The Koreans are the masters of the Korean revolution and the Korean revolution, to all intents and purposes, must be carried out by the Koreans themselves in conformity with the specific situation of their country. This has become the line of the Korean revolution and its guiding idea.
The Korean people, under the banner of Juche, finally accomplished the historic cause of national liberation by launching the arduous anti-Japanese armed struggle.
When some countries doubted how Korea could build a country after its liberation on August 15, 1945, the Korean people built a new democratic Korea by their own strength. And when the imperialists claimed that Korea would not be able to rise to its feet again even in a hundred years after the Fatherland Liberation War (1950-1953), they carried out in a few years the postwar rehabilitation by their own efforts.
They solved all the problems arising in the revolution and construction according to their decision and will, in keeping with the specific conditions and interests of their country and on the principle of self-reliance. They firmly adhered to the principle of Juche and the stand of independence in all fields.
When the great-power chauvinists demanded their entry into the Council for Mutual Economic Assistance (CMEA), clamouring for an “integrated economy,” they built an independent national economy with the attitude that they should live on their own from A to Z. The slogan “Let us live our own way!” represents their will.
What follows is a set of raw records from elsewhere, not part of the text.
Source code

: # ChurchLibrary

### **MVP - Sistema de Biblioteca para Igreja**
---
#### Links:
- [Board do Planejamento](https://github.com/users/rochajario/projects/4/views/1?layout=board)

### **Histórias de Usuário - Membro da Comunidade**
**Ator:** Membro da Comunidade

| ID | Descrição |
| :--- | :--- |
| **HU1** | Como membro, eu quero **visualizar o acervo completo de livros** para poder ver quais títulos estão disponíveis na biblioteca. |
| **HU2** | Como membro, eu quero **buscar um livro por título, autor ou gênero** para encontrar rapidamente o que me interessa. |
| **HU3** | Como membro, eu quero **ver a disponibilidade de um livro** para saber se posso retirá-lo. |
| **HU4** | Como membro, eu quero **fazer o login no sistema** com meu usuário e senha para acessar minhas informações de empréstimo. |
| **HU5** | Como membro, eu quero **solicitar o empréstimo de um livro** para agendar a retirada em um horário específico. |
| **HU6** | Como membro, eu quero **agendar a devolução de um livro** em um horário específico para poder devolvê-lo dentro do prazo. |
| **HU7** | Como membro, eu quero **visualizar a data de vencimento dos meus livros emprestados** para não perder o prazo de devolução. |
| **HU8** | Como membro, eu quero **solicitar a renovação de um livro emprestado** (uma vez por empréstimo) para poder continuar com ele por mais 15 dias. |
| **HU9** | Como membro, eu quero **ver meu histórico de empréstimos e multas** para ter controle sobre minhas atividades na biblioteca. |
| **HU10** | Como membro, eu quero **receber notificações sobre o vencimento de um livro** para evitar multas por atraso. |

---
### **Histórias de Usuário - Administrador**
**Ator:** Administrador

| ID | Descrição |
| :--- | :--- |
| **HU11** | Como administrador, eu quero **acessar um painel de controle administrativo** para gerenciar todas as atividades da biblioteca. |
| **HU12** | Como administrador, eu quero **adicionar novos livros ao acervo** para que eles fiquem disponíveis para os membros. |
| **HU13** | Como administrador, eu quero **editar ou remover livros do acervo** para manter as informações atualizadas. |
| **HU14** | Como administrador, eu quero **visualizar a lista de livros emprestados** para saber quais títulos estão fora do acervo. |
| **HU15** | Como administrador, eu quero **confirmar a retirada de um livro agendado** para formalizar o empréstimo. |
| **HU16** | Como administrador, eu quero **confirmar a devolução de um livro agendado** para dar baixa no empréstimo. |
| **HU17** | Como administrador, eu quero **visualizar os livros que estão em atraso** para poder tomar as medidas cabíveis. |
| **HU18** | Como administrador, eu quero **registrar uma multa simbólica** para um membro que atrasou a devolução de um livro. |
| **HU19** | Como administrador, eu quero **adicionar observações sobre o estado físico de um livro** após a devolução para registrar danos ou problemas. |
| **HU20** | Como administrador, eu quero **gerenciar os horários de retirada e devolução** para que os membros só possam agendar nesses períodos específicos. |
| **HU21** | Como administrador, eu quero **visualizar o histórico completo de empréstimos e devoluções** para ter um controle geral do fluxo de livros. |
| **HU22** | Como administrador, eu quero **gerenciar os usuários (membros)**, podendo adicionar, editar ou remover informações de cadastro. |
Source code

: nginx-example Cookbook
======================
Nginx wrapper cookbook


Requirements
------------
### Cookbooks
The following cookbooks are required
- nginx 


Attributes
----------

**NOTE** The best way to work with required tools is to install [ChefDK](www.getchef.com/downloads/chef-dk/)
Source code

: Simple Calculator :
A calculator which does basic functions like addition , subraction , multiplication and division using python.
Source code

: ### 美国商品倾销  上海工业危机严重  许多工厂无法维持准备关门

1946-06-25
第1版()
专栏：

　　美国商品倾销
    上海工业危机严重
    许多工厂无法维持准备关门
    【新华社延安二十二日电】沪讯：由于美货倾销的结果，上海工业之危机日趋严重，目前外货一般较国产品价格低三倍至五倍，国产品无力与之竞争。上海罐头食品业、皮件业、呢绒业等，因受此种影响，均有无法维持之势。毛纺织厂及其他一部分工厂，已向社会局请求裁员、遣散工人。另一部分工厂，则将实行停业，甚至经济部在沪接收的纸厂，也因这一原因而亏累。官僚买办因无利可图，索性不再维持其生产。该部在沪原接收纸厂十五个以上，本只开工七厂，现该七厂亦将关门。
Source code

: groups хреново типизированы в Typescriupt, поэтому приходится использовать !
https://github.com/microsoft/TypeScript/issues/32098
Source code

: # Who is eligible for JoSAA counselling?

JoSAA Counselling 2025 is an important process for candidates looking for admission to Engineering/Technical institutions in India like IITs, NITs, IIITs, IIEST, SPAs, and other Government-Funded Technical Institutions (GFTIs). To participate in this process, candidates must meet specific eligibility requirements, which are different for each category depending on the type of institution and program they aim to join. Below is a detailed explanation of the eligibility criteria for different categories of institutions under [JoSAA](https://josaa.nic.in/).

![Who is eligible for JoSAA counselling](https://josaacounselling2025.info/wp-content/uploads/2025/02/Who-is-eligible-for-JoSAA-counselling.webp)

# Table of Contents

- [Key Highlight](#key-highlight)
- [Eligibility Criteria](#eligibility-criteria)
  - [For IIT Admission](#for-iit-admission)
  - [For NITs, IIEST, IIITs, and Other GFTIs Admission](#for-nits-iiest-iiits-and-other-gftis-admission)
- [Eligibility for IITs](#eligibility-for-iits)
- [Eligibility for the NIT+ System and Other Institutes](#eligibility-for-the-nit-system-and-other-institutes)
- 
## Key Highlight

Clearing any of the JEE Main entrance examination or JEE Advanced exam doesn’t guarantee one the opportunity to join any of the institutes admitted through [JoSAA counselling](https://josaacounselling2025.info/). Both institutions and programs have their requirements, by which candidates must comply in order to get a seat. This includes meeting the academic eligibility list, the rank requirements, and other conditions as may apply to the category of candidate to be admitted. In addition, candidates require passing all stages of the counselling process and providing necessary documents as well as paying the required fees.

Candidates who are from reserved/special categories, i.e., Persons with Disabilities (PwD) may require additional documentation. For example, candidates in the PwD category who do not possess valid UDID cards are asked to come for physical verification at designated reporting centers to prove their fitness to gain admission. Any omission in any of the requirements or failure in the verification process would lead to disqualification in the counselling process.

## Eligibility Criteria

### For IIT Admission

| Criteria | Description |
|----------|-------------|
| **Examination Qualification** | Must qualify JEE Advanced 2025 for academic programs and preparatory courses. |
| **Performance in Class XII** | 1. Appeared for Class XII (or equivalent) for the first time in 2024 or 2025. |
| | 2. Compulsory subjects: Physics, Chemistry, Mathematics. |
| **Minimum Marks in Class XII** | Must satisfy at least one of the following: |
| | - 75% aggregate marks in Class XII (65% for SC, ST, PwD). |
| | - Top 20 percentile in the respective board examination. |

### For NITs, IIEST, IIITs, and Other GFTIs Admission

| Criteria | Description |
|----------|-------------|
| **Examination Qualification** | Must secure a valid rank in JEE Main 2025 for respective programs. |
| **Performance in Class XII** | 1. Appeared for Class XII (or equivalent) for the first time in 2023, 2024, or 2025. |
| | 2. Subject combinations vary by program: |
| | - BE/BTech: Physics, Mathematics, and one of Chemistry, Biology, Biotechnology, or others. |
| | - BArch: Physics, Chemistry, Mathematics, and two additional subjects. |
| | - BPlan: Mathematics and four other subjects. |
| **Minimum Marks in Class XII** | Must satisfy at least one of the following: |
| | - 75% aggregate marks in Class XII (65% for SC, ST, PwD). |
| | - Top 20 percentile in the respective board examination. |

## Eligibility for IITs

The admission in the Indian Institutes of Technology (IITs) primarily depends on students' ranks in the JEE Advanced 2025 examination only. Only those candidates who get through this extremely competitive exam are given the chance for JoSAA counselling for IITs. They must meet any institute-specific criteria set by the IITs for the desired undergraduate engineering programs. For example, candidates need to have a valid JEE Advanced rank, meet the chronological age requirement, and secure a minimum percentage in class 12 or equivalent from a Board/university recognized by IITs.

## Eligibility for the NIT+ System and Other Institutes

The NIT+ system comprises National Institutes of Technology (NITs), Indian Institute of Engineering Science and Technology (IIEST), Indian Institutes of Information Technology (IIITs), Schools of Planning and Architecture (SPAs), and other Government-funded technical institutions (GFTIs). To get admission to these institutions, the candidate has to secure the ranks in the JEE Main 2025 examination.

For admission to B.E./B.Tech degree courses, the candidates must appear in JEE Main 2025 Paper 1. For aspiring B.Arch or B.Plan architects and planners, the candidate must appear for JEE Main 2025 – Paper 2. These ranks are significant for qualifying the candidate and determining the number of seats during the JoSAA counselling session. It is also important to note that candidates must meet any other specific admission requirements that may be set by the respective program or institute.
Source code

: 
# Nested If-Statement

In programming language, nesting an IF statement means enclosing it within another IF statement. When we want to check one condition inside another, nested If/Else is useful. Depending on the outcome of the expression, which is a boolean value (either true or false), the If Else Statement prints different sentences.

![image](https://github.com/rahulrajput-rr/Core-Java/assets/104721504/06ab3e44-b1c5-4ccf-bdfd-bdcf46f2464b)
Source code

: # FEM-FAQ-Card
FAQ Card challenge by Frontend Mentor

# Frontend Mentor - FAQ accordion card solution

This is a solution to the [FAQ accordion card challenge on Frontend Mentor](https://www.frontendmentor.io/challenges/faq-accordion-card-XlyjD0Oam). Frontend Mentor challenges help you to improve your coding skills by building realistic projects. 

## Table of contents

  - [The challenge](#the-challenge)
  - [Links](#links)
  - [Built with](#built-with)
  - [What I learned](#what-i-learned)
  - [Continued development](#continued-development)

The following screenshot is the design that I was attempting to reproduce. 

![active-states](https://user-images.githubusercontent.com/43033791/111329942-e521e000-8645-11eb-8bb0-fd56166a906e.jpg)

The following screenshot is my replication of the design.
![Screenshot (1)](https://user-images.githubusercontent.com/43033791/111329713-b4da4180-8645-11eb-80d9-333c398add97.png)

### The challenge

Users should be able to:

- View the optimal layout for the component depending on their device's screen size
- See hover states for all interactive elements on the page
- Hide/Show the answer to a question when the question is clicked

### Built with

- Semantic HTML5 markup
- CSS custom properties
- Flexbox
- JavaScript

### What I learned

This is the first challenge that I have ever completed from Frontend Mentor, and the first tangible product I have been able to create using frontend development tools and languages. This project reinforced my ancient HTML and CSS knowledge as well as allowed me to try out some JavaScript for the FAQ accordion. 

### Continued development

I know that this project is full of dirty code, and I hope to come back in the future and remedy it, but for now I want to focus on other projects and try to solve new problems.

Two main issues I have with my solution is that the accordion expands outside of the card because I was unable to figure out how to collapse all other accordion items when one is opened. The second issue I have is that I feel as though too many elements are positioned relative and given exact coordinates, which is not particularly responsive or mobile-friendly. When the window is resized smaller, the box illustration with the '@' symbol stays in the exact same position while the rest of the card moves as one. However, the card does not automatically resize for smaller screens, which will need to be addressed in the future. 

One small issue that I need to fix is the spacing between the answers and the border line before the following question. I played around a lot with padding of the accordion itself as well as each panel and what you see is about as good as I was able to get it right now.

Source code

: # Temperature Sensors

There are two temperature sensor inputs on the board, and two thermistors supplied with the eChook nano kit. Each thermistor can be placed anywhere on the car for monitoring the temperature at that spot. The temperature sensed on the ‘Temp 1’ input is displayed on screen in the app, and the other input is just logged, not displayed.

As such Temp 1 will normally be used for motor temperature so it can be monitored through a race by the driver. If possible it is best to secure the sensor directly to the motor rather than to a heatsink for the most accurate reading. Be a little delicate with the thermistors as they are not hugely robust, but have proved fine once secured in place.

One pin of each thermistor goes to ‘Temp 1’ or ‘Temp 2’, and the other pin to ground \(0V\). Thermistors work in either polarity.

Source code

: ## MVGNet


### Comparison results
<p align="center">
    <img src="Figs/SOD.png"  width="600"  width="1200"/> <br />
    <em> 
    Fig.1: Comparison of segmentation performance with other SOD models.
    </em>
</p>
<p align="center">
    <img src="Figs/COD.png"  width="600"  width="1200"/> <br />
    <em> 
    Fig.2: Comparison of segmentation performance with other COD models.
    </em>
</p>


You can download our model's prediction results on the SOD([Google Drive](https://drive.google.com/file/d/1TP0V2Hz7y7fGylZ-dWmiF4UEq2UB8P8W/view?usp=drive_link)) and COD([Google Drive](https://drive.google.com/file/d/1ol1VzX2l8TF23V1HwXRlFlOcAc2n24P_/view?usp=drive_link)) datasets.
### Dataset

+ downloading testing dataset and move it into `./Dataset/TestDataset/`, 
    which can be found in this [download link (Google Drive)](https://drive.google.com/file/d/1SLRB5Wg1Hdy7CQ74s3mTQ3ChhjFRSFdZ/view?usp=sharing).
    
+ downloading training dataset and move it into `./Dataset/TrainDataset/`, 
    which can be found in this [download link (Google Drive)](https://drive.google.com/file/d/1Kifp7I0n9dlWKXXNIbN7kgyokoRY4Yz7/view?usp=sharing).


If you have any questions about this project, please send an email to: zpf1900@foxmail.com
It was reflected in all lines put forward in the annals of the developing Korean revolution: the basic line of socialist economic construction on giving priority to the growth of heavy industry while developing light industry and agriculture simultaneously, the line of three revolutions—ideological, technological and cultural, the self-defensive military line the main content of which was to turn the entire army into a cadre army, modernize it, arm all the people and fortify the whole country, etc.
In the mid-1990s, the destiny of their country and nation was at stake due to the imperialists’ schemes to isolate and stifle them and the continuous natural disasters. Even under such worst conditions, they firmly defended socialism, their lifeblood, and built up the foundations of their self-supporting economy, holding aloft the banner of Songun.
Still today, the hostile forces remain unchanged in their schemes to isolate and stifle the DPRK. But, the Korean people, who have learned to live on their own in the protracted, harsh environment, cherish self-reliance and self-sufficiency as their unshakeable faith. Self-reliance, which is regarded as the creative attitude and one of national social practices in the DPRK, has enabled them to raise their national self-reliant defence capability onto the highest level and push ahead with the drive to put the national economy on a Juche-oriented, modern, IT-based and scientific footing. They created a new history of “gold mountains”, “gold fields” and “gold seas” and a legendary speed of construction, thus translating their dreams and ideals into brilliant reality.
Cherishing the Juche idea as the ever-victorious banner, the Korean people are dynamically stepping up the drive to build a powerful socialist nation.